---
title: Prepare for installation
description: Learn more about installing Java Agent in Installation. Consider the following points for using the agent with Advanced Identity Cloud:
component: java-agents
version: 2025.11
page_id: java-agents:identity-cloud-guide:installation
canonical_url: https://docs.pingidentity.com/java-agents/2025.11/identity-cloud-guide/installation.html
section_ids:
  demo-user: Add a test user in Advanced Identity Cloud
  create-policy: Create a policy set and policy in Advanced Identity Cloud
  create-agent-profile: Create an agent profile in Advanced Identity Cloud
  secret-label-identifier-changes: Secret Label Identifier changes
---

# Prepare for installation

Learn more about installing Java Agent in [Installation](../installation-guide/preface.html). Consider the following points for using the agent with Advanced Identity Cloud:

* Configure Advanced Identity Cloud and set up a policy before you install the agent. When you configure the agent in the Advanced Identity Cloud admin UI, you can select the policy.

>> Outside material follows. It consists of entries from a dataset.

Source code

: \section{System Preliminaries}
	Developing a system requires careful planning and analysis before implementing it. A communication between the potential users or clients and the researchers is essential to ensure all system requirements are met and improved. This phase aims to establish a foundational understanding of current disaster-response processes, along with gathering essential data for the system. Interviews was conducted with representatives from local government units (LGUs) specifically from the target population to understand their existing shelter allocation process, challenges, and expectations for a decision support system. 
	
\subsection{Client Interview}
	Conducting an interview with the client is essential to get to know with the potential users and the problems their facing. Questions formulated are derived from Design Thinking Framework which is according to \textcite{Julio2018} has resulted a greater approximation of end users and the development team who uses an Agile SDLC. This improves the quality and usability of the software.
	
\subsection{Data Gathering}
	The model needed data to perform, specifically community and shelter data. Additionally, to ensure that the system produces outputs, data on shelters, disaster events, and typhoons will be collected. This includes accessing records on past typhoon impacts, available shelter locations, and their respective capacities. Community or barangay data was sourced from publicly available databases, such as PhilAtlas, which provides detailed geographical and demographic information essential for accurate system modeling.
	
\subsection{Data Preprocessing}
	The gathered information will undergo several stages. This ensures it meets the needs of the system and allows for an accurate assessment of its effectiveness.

* For environments with load balancers or reverse proxies, consider the communication between the agent and the Advanced Identity Cloud tenants, and between the agent and the client. Configure the environment **before** you install the agent.

## Add a test user in Advanced Identity Cloud

Add a user so you can test the examples in this guide.

1. In the Advanced Identity Cloud admin UI, select [icon: people, set=material, size=inline] Identities > Manage > Alpha realm - Users.

2. Add a new user with the following values:

   * Username : `bjensen`

   * First name : `Babs`

   * Last name : `Jensen`

   * Email Address : `bjensen@example.com`

   * Password : `Ch4ng3!t`

## Create a policy set and policy in Advanced Identity Cloud

1. In the Advanced Identity Cloud admin UI, select [icon: open_in_new, set=material, size=inline] Native Consoles > Access Management. The AM admin UI is displayed.

2. In the AM admin UI, select Authorization > Policy Sets > New Policy Set, and add a policy set with the following values:

   * Id : `PEP`

   * Resource Types : `URL`

3. In the policy set, add a policy with the following values:

   * Name : `PEP-policy`

   * Resource Type : `URL`

   * Resource pattern : `*://*:*/*`

   * Resource value : `*://*:*/*`

4. On the Actions tab, add actions to allow HTTP `GET` and `POST`.

5. On the Subjects tab, remove any default subject conditions, add a subject condition for all `Authenticated Users`.

## Create an agent profile in Advanced Identity Cloud

1. In the Advanced Identity Cloud admin UI, go to [icon: verified_user, set=material, size=inline] Gateways & Agents > New Gateway/Agent, and add a Java Agent with the following values:

   * Agent ID : `java-agent`

   * Password : `password`

   * Application URL : `https://agent.example.com:443/app`

   * Use Secret Store for password: (Optional) Enable to use a secret store for the agent profile password.

     Once enabled, the Secret Label Identifier field displays.

   * Secret Label Identifier: Enter a value that represents the `identifier` part of the secret label for the agent. This value should clearly identify the agent (for example, `java-agent`). Advanced Identity Cloud uses the identifier to generate a secret label in the following format: `am.application.agents.identifier.secret`.

     Learn more in [Secret labels](https://docs.pingidentity.com/pingoneaic/latest/tenants/esvs-signing-encryption.html#secret-labels) and [Map ESV secrets to secret labels](https://docs.pingidentity.com/pingoneaic/latest/tenants/esvs-signing-encryption.html#map-esv-secrets-to-secret-labels).

2. Click Save Profile and Done.

3. On the agent profile page, enable Use Policy Authorization, select a policy set to assign to the profile, and then click Save.

   If a suitable policy set isn't available, select Edit advanced settings to edit or create one.

### Secret Label Identifier changes

Advanced Identity Cloud maintains secret mappings when the Secret Label Identifier is changed as follows:

* If you update the Secret Label Identifier:

  * If no other agent shares that secret mapping, Advanced Identity Cloud updates any corresponding secret mapping for the previous identifier.

  * If another agent shares that secret mapping, Advanced Identity Cloud creates a new secret mapping for the updated identifier and copies its aliases from the previously shared secret mapping.

* If you delete the Secret Label Identifier, Advanced Identity Cloud deletes any corresponding secret mapping for the previous identifier, provided no other agent shares that secret mapping.